Break-up of EU currency union would lead to chaos

 

Austrian and Finnish ministers should be wary of making rash statements on the future of the euro, writes JOHN BRUTON

AUSTRIAN FOREIGN minister Michael Spindelegger is reported as having said recently that “we need the possibility to throw someone out of the monetary union”. And the Finnish foreign minister Erkki Tuomioja has been quoted as saying “the break-up of the euro does not mean the end of the EU. It could function better”.

Both men should read a paper by a man who actually has some direct recent experience of what happens after the breaking up of monetary unions.

He is Anders Aslund, and he worked as an adviser to the Russian government during the break-up of the rouble currency union between 1991 and 1994. The rouble had been the common currency of the former Soviet Union.

Aslund’s paper is published on the website of the Washington-based Peterson Institute of International Economics.

The first thing to say about what the two foreign ministers are advocating is that it is illegal.
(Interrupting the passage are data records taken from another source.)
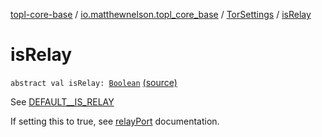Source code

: [topl-core-base](../../index.md) / [io.matthewnelson.topl_core_base](../index.md) / [TorSettings](index.md) / [isRelay](./is-relay.md)

# isRelay

`abstract val isRelay: `[`Boolean`](https://kotlinlang.org/api/latest/jvm/stdlib/kotlin/-boolean/index.html) [(source)](https://github.com/05nelsonm/TorOnionProxyLibrary-Android/blob/master/topl-core-base/src/main/java/io/matthewnelson/topl_core_base/TorSettings.kt#L359)

See [DEFAULT__IS_RELAY](-d-e-f-a-u-l-t__-i-s_-r-e-l-a-y.md)

If setting this to true, see [relayPort](relay-port.md) documentation.

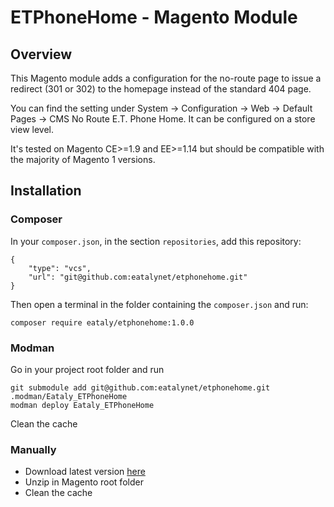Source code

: # ETPhoneHome - Magento Module

## Overview

This Magento module adds a configuration for the no-route page to issue a redirect (301 or 302) to the homepage instead of the standard 404 page.

You can find the setting under System -> Configuration -> Web -> Default Pages -> CMS No Route E.T. Phone Home. It can be configured on a store view level.

It's tested on Magento CE>=1.9 and EE>=1.14 but should be compatible with the majority of Magento 1 versions.

## Installation

### Composer

In your `composer.json`, in the section `repositories`, add this repository:

    {
        "type": "vcs",
        "url": "git@github.com:eatalynet/etphonehome.git"
    }

Then open a terminal in the folder containing the `composer.json` and run:

    composer require eataly/etphonehome:1.0.0

### Modman

Go in your project root folder and run

    git submodule add git@github.com:eatalynet/etphonehome.git .modman/Eataly_ETPhoneHome
    modman deploy Eataly_ETPhoneHome

Clean the cache

### Manually

* Download latest version [here](https://github.com/eatalynet/etphonehome/archive/1.0.0.zip)
* Unzip in Magento root folder
* Clean the cache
A country cannot be expelled from the euro under the existing treaties, and those treaties cannot be amended without the consent of all 27 EU states. This is no mere legalistic point. The EU has no police force to enforce the provisions of its treaties on those who have signed up to them. The entire existence of the EU rests on the voluntary acceptance of the rules laid down in the EU treaties by everybody. If this is called into question, as it would be if an attempt was made to remove a country from the euro, the whole basis of the EU itself ceases to have any meaning.

The framework of trust within which business is done would be shot through. One could no longer rely on EU rules being respected. The rule of the strong would be inaugurated, and business between countries would become impossible.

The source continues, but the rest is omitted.